The currently emitted bytecode to create the map inside the body:

;; NB there are details elided
;;   locals clearing
;;   dup'ing the array to keep it on the stack
;;   pushing the integers for array access

;; mkarray size=6
;; push :foo
;; set array slot 0
;; push a
;; set array slot 1
;; push :bar
;; set array slot 2
;; push b
;; set array slot 3
;; push :quuz
;; set array slot 4
;; push b
;; set array slot 5
;; call PHM.create(array)

ghadi21:04:38

(the elided details make the bytecode a lot longer)

ghadi21:04:32

the experimental bytecode

;; push a
;; push b
;; push c
;; indy createMapUsingTemplate

;; indy BootStrapMethod createMapUsingTemplate (N.B. executed exactly once; static helper)
;; let template = object array[:foo nil :bar :nil :quuz nil]
;; return CallSite(MethodHandle.partial(RT.templatedMapBuilder, template, [1, 3, 5]))

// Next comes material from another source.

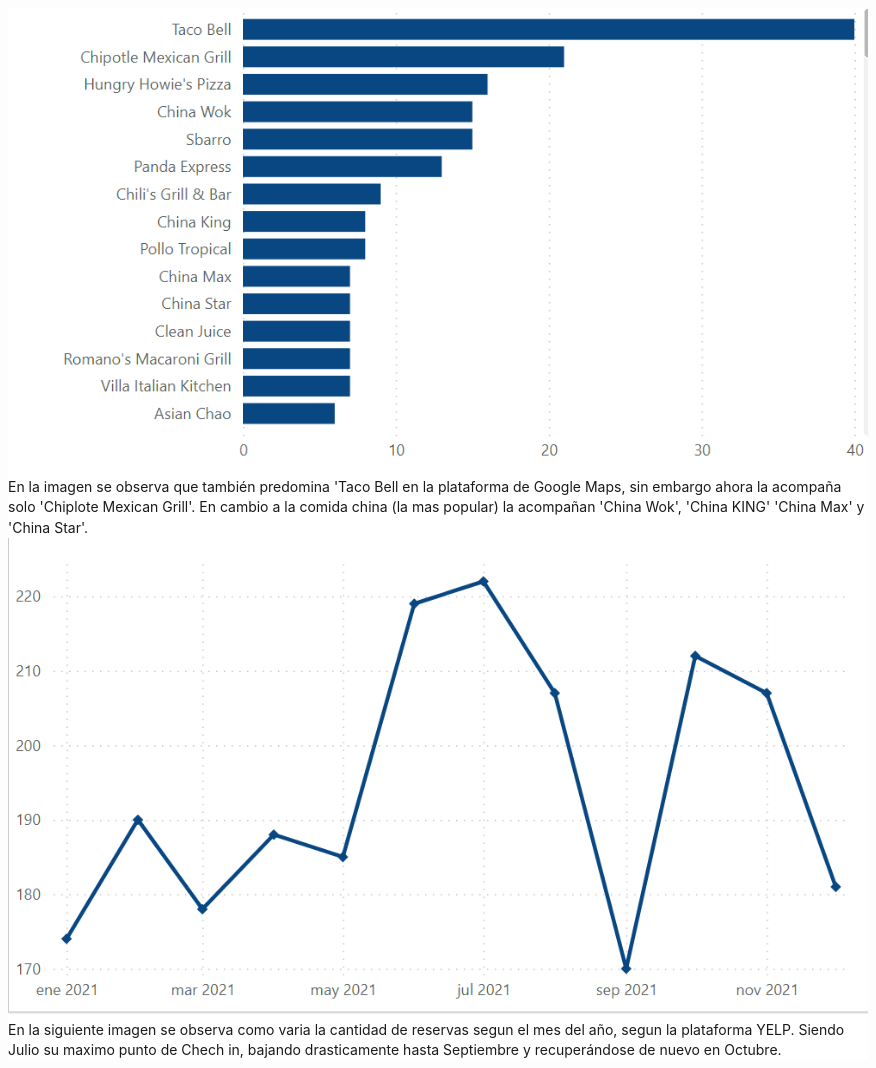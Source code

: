 ![Frecuencia_Franquicias_GM](/Imagenes/FrecuenciaFranquicias_GM.png)
En la imagen se observa que también predomina 'Taco Bell en la plataforma de Google Maps, sin embargo ahora la acompaña solo 'Chiplote Mexican Grill'. En cambio a la comida china (la mas popular) la acompañan 'China Wok', 'China KING' 'China Max' y 'China Star'.
![CheckIn_YELP](/Imagenes/CheckIn_YELP.png)
En la siguiente imagen se observa como varia la cantidad de reservas segun el mes del año, segun la plataforma YELP. Siendo Julio su maximo punto de Chech in, bajando drasticamente hasta Septiembre y recuperándose de nuevo en Octubre.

;; RT.templatedMapBuilder template, slots, args (static helper)
;;  copy template
;;   for [i, arg] in [slots, args]
;;     set template i arg
;;  PHM.create(template)

ghadi21:04:52

The idea here is to pre-fill an array "template" with the static parts of the map (currently limited to keywords). To create the map, you push all the dynamic parts of the map onto the stack. The method handle executed knows which slots on the template it needs to fill in with the dynamic args.

ghadi21:04:01

(internally, it uses an int bitmap to mark which slots of the array template are dynamic vs static)

ghadi21:04:12

The same scheme could be done for vector expressions.

andy.fingerhut22:04:49

@ghadi - Nice. Any performance measurements, e.g. even just compiling Clojure itself and running its built-in tests?

ghadi23:04:30

Not yet. I'm trying some measurements against a simple criterium thing, then the clojurescript compiler (stuff like the analyzer should benefit). There will not be any benefits to something like compiling clojure itself. The MethodHandles have to get hot. I managed to do it without any regression to startup time, which is +1. Just loading java.lang.invoke.* adds a lot of classes to your JVM.